Борис Петрович с сомнением покачал головой. Спросил:

– Не вызывал ли тебя государь?

– Был я у него, как не быть? Разговаривали. А ты, Борис Петрович, отчего не являешься пред царски очи?

– Не был зван, – развел руками хозяин и со значением взглянул на жену.

Анна Петровна от души потчевала гостя, но взгляд мужа поняла и поспешила перевести разговор на другую тему. Стала вспоминать Головкина. Наделенная актерскими способностями, взяла четки и, изобразив важную мину, уморительно показала, как Гаврила Иванович, хитро поглядывая в сторону и перебирая четки, цедит непонятные междометия, уходя от прямого разговора. «Ни в дудочки, ни в сопелочки». Засмеялась она и отложила четки.

– Оттого что не говорят, думать не перестали… – заметил Борис Петрович. – Ведь и мы с тобой, Федор Матвеевич, не раз говаривали про Русь, мол, она не как иные страны, «на особинку»…

– Ну, мы-то с тобой мыслили, что оставить надобно русские обычаи, а порядки за границей лучше наших, их-то и взять… Да только торопиться не след.

– В том-то и дело, что не след, а жизнь царская – не Божья, она коротка, вот он и торопится. Помнишь, сказывал ты, что государь даже тебе, верному слуге, не доверяет: мол, помру я – и всё назад повернете… Что делать? – вздохнул Шереметев. – Россия – земля медленная. Все мы за Петровы реформы, пусть Европа до самого Урала простирается, однако…

Апраксин твердил свое:

– Отрекся царевич, теперь царь даст ему свободу, поселится он в деревне со своей девкой Ефросиньей – и пойдет все как надо. В Ефросинье той, говорят, он души не чает.

– Кабы деток своих Алексей так любил, как ее… – вздохнул Шереметев. – А детки у него сироты…

Зашел, конечно, разговор и о Кикине, с которым оба состояли в дружбе, вели переписку и не скрывали сочувствия к участи его. Боялись, что государь заставит их подписывать приговор Кикину, а сей тяжкий грех ой как не хотелось брать на себя ни Апраксину, ни Шереметеву.

– Петр может ногу, пораженную гангреной, своей рукой отрезать… Так же может и с человеком…

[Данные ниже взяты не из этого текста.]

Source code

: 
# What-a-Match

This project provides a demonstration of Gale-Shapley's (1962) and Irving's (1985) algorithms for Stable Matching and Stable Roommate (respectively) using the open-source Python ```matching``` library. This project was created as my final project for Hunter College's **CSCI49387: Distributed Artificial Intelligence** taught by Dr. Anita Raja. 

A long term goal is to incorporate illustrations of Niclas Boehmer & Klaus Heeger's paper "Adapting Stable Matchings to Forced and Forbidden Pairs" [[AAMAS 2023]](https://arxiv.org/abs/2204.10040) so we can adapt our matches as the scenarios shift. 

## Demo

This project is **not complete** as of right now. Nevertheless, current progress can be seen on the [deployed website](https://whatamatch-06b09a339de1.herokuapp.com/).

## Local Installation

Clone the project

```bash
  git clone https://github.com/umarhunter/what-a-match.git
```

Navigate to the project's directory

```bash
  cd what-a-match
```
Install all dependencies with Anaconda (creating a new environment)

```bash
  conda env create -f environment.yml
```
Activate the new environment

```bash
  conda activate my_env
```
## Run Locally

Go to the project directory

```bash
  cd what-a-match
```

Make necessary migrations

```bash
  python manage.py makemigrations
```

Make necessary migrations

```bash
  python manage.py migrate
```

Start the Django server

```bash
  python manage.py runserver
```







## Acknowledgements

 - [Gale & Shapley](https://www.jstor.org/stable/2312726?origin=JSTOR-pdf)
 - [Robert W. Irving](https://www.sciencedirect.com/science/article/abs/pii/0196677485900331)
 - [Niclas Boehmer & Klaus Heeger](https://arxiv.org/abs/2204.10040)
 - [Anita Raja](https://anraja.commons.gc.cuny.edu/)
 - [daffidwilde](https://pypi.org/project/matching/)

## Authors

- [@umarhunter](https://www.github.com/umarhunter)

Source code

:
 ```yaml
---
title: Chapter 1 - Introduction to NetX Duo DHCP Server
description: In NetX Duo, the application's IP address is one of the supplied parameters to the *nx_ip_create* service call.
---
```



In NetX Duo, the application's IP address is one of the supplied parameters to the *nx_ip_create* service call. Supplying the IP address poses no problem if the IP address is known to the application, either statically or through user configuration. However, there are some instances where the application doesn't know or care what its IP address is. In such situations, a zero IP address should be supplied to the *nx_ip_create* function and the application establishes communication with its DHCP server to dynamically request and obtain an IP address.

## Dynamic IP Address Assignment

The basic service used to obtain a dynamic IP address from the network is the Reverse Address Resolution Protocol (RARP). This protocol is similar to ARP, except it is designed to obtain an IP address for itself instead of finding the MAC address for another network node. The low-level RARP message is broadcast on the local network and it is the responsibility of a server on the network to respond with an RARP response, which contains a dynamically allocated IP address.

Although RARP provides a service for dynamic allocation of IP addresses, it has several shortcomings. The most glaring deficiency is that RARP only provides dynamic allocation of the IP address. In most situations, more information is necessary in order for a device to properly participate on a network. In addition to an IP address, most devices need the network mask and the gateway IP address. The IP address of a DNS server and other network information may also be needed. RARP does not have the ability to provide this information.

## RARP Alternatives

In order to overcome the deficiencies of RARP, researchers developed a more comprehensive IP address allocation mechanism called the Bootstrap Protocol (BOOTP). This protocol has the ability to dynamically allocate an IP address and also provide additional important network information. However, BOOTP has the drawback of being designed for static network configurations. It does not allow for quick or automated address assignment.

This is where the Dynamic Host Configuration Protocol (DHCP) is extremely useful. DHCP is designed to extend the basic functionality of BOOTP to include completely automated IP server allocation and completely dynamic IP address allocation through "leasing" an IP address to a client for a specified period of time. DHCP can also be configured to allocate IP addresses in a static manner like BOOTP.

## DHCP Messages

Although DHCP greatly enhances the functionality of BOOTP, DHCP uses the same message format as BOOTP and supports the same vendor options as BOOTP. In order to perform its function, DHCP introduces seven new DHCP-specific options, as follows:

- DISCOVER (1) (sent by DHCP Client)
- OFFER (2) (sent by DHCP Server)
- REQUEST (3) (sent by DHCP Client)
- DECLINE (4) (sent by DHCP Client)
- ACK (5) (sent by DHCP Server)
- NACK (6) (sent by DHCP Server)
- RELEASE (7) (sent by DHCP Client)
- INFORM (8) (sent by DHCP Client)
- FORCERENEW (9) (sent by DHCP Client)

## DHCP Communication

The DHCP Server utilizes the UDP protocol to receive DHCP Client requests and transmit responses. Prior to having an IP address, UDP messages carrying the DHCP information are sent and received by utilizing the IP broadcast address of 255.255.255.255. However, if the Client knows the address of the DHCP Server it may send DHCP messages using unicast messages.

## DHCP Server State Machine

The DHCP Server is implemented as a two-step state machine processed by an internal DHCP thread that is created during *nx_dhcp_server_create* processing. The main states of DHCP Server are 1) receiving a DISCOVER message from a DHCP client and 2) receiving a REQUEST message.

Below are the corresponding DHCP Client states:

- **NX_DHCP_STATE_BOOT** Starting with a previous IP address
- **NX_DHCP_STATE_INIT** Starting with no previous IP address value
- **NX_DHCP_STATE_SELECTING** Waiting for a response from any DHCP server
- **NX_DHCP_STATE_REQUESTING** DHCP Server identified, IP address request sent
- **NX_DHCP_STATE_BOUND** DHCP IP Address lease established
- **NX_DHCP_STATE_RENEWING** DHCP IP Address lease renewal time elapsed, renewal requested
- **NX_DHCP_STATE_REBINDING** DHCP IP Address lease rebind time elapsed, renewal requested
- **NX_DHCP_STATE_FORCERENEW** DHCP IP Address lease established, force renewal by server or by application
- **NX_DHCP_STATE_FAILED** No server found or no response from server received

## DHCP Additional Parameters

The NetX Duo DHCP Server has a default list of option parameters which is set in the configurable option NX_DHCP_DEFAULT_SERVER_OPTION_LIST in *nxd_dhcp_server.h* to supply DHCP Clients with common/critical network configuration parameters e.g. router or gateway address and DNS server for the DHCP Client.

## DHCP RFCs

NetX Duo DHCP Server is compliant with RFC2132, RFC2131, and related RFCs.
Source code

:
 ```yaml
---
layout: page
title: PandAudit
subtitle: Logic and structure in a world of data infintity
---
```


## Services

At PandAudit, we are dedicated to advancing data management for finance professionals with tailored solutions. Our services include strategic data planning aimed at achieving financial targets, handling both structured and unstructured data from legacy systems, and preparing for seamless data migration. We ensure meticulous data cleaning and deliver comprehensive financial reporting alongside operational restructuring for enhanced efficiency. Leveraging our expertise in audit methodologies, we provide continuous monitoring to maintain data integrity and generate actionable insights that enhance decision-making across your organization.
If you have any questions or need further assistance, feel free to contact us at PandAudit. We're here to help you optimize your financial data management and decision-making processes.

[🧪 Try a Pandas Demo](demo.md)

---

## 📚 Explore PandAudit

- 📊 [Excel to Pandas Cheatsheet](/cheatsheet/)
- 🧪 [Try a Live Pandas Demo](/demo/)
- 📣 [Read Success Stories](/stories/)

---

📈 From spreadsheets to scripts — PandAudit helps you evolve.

Прощаясь, гость и хозяин обнялись. Они верили друг другу, знали, что оба терпеливы без горячности, деятельны без жадности, спокойны без равнодушия…

На последние дни февраля в тот год пришлась Масленица, и солнце всю неделю с весенней игривой силой заливало московские улицы, улочки, закоулки. С одинаковым задором заглядывало оно и в княжеские палаты и сквозь слюдяные оконца ладных маленьких домиков, поставленных где как вздумается, и не было ему дела до тревог и бурь, что разыгрывались за теми окнами.